Explain xkcd: It's 'cause you're dumb.
The Giving Tree is a book in which a tree gives everything it has to a little boy out of love and a desire for the boy's company: apples to sell, wood to build a house, even letting the boy cut it down to make a boat. At the end of the book, the boy comes back as a grown man and the tree tells him sadly that it has nothing else to give. The man tells the tree that he only wants a tree stump to sit on, and the tree gladly gives him that. Notably, the tree's moments of greatest distress come when it fears that it can give the boy no more and that the boy will leave it.
.azw is an e-book file format used and created by the online company Amazon.com, which makes and sells the popular Amazon Kindle e-reader.
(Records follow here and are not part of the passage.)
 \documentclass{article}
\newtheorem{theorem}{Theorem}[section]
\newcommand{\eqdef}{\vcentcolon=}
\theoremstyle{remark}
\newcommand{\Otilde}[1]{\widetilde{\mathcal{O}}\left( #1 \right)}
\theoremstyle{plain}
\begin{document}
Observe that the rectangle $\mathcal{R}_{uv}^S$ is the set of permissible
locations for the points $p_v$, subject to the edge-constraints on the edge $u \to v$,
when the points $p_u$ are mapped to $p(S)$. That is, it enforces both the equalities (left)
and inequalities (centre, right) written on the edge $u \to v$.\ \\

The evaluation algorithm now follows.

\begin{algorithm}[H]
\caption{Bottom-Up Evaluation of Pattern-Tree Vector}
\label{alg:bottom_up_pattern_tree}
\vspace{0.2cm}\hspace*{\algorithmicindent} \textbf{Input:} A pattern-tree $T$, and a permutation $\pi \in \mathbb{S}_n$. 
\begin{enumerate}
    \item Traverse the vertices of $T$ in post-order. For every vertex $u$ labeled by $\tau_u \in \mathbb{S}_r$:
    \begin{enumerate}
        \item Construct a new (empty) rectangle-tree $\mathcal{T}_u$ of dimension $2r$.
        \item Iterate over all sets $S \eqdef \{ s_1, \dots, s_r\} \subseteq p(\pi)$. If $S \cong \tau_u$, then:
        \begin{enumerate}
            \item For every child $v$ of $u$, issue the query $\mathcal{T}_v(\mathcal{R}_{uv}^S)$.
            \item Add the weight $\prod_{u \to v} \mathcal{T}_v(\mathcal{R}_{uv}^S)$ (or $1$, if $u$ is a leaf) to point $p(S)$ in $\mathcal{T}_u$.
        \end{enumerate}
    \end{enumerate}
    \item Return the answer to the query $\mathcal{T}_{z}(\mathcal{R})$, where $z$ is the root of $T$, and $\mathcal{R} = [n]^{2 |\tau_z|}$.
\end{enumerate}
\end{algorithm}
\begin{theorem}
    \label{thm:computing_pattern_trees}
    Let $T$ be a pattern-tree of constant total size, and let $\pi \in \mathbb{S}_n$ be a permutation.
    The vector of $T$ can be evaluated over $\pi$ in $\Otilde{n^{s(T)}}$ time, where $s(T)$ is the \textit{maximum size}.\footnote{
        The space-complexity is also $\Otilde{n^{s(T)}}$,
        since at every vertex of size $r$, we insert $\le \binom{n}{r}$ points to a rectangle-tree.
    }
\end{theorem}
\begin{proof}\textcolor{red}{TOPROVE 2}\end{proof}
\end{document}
Complaints against the format have been made concerning its closed nature: that all information should be free and imposing restrictions on its usage is limiting growth in the modern world. This comic was published two days before the release of the fifth generation of Kindles, alongside complaints that Amazon would continue to use DRM "encumbered" e-book formats.
The comic is a criticism of the usage of DRM in digital commerce. The tree's willingness to offer up its file is parallel to the generous nature of the tree in The Giving Tree. The tree is prevented from sharing its file however, by DRM in the file. With nothing to gain from the tree, Cueball and Megan leave the tree alone, in a manner similar to the fears of the tree in The Giving Tree. The final frame is a reference to the iconic silhouette of a tree that is used in the loading screens of Amazon's Kindles, a link between the abandoned tree in the comic and an abandoned Kindle.
The Kindle went on to become wildly successful after its launch, with record sales and new publisher deals.
- [Megan and Cueball hang out in front of a tree.]
- Megan: Whoa. What's this?
- Cueball: What's what?
- Megan: This tree has a USB port.
- Cueball: Try connecting to it, I guess.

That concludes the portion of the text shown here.